> [REQUIREMENT]: For each line in the data that includes "code", make a copy.

─── DATA UNDER STUDY ───

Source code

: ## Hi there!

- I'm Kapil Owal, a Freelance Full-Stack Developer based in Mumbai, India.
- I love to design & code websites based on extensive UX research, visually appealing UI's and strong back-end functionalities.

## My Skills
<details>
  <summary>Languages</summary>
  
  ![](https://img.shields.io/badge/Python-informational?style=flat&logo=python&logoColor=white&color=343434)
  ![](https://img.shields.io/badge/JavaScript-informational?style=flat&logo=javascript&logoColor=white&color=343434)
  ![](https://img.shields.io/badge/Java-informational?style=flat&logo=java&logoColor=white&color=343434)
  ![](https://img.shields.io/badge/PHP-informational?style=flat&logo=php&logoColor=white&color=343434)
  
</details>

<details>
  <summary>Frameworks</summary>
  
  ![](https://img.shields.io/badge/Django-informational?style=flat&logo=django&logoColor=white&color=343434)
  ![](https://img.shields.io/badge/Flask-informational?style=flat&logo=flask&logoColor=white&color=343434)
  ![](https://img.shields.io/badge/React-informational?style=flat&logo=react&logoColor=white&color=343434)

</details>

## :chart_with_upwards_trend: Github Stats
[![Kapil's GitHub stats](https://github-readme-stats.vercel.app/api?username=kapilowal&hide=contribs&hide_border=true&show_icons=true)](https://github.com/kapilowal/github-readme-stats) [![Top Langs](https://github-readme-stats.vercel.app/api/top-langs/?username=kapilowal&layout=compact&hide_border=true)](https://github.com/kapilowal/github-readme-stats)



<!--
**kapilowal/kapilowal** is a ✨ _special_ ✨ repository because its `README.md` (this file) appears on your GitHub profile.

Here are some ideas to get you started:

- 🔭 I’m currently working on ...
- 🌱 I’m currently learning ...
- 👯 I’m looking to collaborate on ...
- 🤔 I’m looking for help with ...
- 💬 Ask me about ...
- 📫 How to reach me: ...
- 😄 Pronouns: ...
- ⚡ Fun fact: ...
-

───

> [WORKED SOLUTION]:
Source code
- I love to design & code websites based on extensive UX research, visually appealing UI's and strong back-end functionalities.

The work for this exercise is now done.